According to an example, the determined opening delay may be adjusted by the control device depending on the determined fuel temperature. Since the fuel properties such as bulk modulus, density and viscosity vary as a function of fuel temperature, the fluid force acting on the fuel injector and thus the opening delay also varies. To further improve the accuracy of the fuel type determination, the opening delay determined from the drive current may be adjusted depending on the fuel temperature. For example, a characteristic curve may be stored in the control device representing the dependence of the respective fuel properties on the temperature. The opening delay determined from the drive current may then be multiplied by the value from the temperature characteristic curve, for example, or the value from the temperature characteristic curve can be subtracted from or added to the opening delay determined from the drive current.

According to an example, the opening delay of the at least one fuel injector may be determined by the control device when the determined fuel temperature is in a predetermined temperature range. This means that the internal combustion engine may be operated at defined operation conditions (engine temperature, engine load, engine speed) to assure that the fuel temperature and thus the fluid forces on the fuel injector are comparable each time the opening delay of the fuel injector is determined.

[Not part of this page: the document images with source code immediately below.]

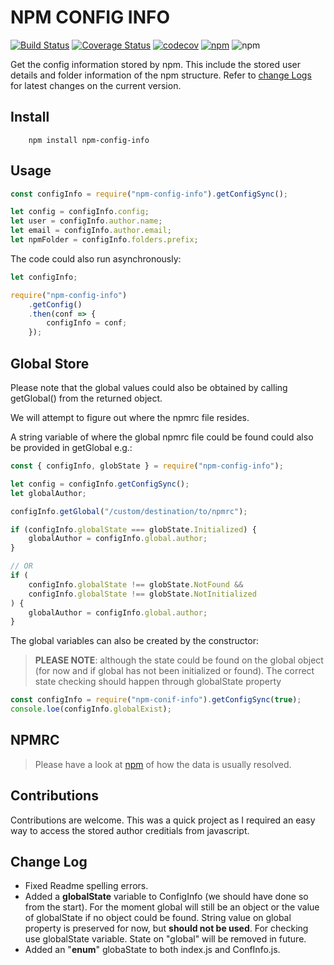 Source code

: # NPM CONFIG INFO

[![Build Status](https://travis-ci.org/DaClan008/npm-config-info.svg?branch=master)](https://travis-ci.org/DaClan008/npm-config-info.svg?branch=master)
[![Coverage Status](https://coveralls.io/repos/github/DaClan008/npm-config-info/badge.svg?branch=master)](https://coveralls.io/github/DaClan008/npm-config-info?branch=master)
[![codecov](https://codecov.io/gh/DaClan008/npm-config-info/branch/master/graph/badge.svg)](https://codecov.io/gh/DaClan008/npm-config-info)
[![npm](https://img.shields.io/npm/v/npm-config-info)](https://img.shields.io/npm/v/npm-config-info)
![npm](https://img.shields.io/npm/dw/npm-config-info)

Get the config information stored by npm. This include the stored user details and folder information of the npm structure. Refer to [change Logs](#change-log) for latest changes on the current version.

## Install

```console
    npm install npm-config-info
```

## Usage

```js
const configInfo = require("npm-config-info").getConfigSync();

let config = configInfo.config;
let user = configInfo.author.name;
let email = configInfo.author.email;
let npmFolder = configInfo.folders.prefix;
```

The code could also run asynchronously:

```js
let configInfo;

require("npm-config-info")
	.getConfig()
	.then(conf => {
		configInfo = conf;
	});
```

## Global Store

Please note that the global values could also be obtained by calling getGlobal() from the returned object.

We will attempt to figure out where the npmrc file resides.

A string variable of where the global npmrc file could be found could also be provided in getGlobal e.g.:

```js
const { configInfo, globState } = require("npm-config-info");

let config = configInfo.getConfigSync();
let globalAuthor;

configInfo.getGlobal("/custom/destination/to/npmrc");

if (configInfo.globalState === globState.Initialized) {
	globalAuthor = configInfo.global.author;
}

// OR
if (
	configInfo.globalState !== globState.NotFound &&
	configInfo.globalState !== globState.NotInitialized
) {
	globalAuthor = configInfo.global.author;
}
```

The global variables can also be created by the constructor:

> **PLEASE NOTE**: although the state could be found on the global object (for now and if global has not been initialized or found). The correct state checking should happen through globalState property

```js
const configInfo = require("npm-conif-info").getConfigSync(true);
console.loe(configInfo.globalExist);
```

## NPMRC

> Please have a look at [npm]("http://npm.github.io/installation-setup-docs/customizing/the-npmrc-file.html#files") of how the data is usually resolved.

## Contributions

Contributions are welcome. This was a quick project as I required an easy way to access the stored author creditials from javascript.

## Change Log

-   Fixed Readme spelling errors.
-   Added a **globalState** variable to ConfigInfo (we should have done so from the start). For the moment global will still be an object or the value of globalState if no object could be found. String value on global property is preserved for now, but **should not be used**. For checking use globalState variable. State on "global" will be removed in future.
-   Added an "**enum**" globaState to both index.js and ConfInfo.js.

This can reduce the need to adjust the opening delay as a function of temperature and further increase the accuracy of the fuel type determination.

According to an example, the determined opening delay of the at least one fuel injector may be adjusted by the control device based on a fuel pressure of the fuel being in the injection system. As the fuel pressure increases, the fluid force acting on the fuel injector increases and so does the opening delay. To take this effect into account, the opening delay determined from the drive current can be adjusted as a function of the fuel pressure. For example, a characteristic curve may be stored in the control device representing the dependence of the respective fuel properties on the fuel pressure. The opening delay determined from the drive current may then be multiplied by the value from the fuel pressure characteristic curve, for example, or the value from the fuel pressure characteristic curve can be subtracted from or added to the opening delay determined from the drive current. The fuel pressure may be measured by a fuel pressure sensor included in the injection system. For example, the fuel pressure sensor can be positioned upstream of the fuel injector to measure the fuel pressure acting on the latter.

According to an example, the determined opening delay of the at least one fuel injector may be adjusted by the control device based on an intake pressure of the internal combustion engine. As the intake pressure increases, the pressure difference between the fuel pressure and the intake pressure decreases. Thus, the opening delay of the fuel injector may be reduced with increasing intake pressure. To take this effect into account, the opening delay determined from the drive current can be adjusted as a function of the intake pressure. For example, a characteristic curve may be stored in the control device representing the dependence of the opening delay on the intake pressure. The opening delay determined from the drive current may then be multiplied by the value from the intake pressure characteristic curve, for example, or the value from the intake pressure characteristic curve can be subtracted from or added to the opening delay determined from the drive current. The intake pressure may be measured by in intake pressure sensor included in the injection system. For example, the intake pressure sensor can be positioned in the intake port of the internal combustion engine.

According to an example, the opening delay of the at least one fuel injector may be determined by the control device after a predetermined time after refuelling of the internal combustion engine. This means that the opening delay of the fuel injection valve can be determined after a defined waiting time after engine start, in order to exclude influences due to possible air bubbles in the fuel system. Alternatively or additionally, a defined flushing process of the injection system can be carried out before the opening delay is determined.

Furthermore, a computer program product is provided that is storable in a memory and comprises instructions which, when carried out by a computer, cause the computer to perform the method as described above.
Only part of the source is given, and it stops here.